Saved data entries
:::::

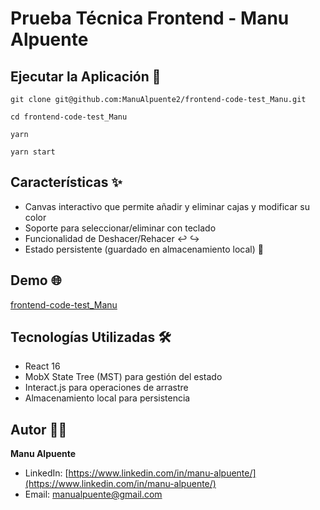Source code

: # Prueba Técnica Frontend - Manu Alpuente

## Ejecutar la Aplicación 🚀

```
git clone git@github.com:ManuAlpuente2/frontend-code-test_Manu.git
```

```
cd frontend-code-test_Manu
```

```
yarn
```

```
yarn start
```

## Características ✨

- Canvas interactivo que permite añadir y eliminar cajas y modificar su color
- Soporte para seleccionar/eliminar con teclado
- Funcionalidad de Deshacer/Rehacer ↩️ ↪️
- Estado persistente (guardado en almacenamiento local) 💾

## Demo 🌐

[frontend-code-test_Manu](https://manualpuente2.github.io/frontend-code-test_Manu/build/)

## Tecnologías Utilizadas 🛠️

- React 16
- MobX State Tree (MST) para gestión del estado
- Interact.js para operaciones de arrastre
- Almacenamiento local para persistencia

## Autor 👨‍💻

**Manu Alpuente**

- LinkedIn: [https://www.linkedin.com/in/manu-alpuente/](https://www.linkedin.com/in/manu-alpuente/)
- Email: [manualpuente@gmail.com](mailto:manualpuente@gmail.com)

:::::

The entries are to be transcribed word for word, without their images.

◆ Expected output
Source code

: # Prueba Técnica Frontend - Manu Alpuente

## Ejecutar la Aplicación 🚀

```
git clone git@github.com:ManuAlpuente2/frontend-code-test_Manu.git
```

```
cd frontend-code-test_Manu
```

```
yarn
```

```
yarn start
```

## Características ✨

- Canvas interactivo que permite añadir y eliminar cajas y modificar su color
- Soporte para seleccionar/eliminar con teclado
- Funcionalidad de Deshacer/Rehacer ↩️ ↪️
- Estado persistente (guardado en almacenamiento local) 💾

## Demo 🌐

[frontend-code-test_Manu](https://manualpuente2.github.io/frontend-code-test_Manu/build/)

## Tecnologías Utilizadas 🛠️

- React 16
- MobX State Tree (MST) para gestión del estado
- Interact.js para operaciones de arrastre
- Almacenamiento local para persistencia

## Autor 👨‍💻

**Manu Alpuente**

- LinkedIn: [https://www.linkedin.com/in/manu-alpuente/](https://www.linkedin.com/in/manu-alpuente/)
- Email: [manualpuente@gmail.com](mailto:manualpuente@gmail.com)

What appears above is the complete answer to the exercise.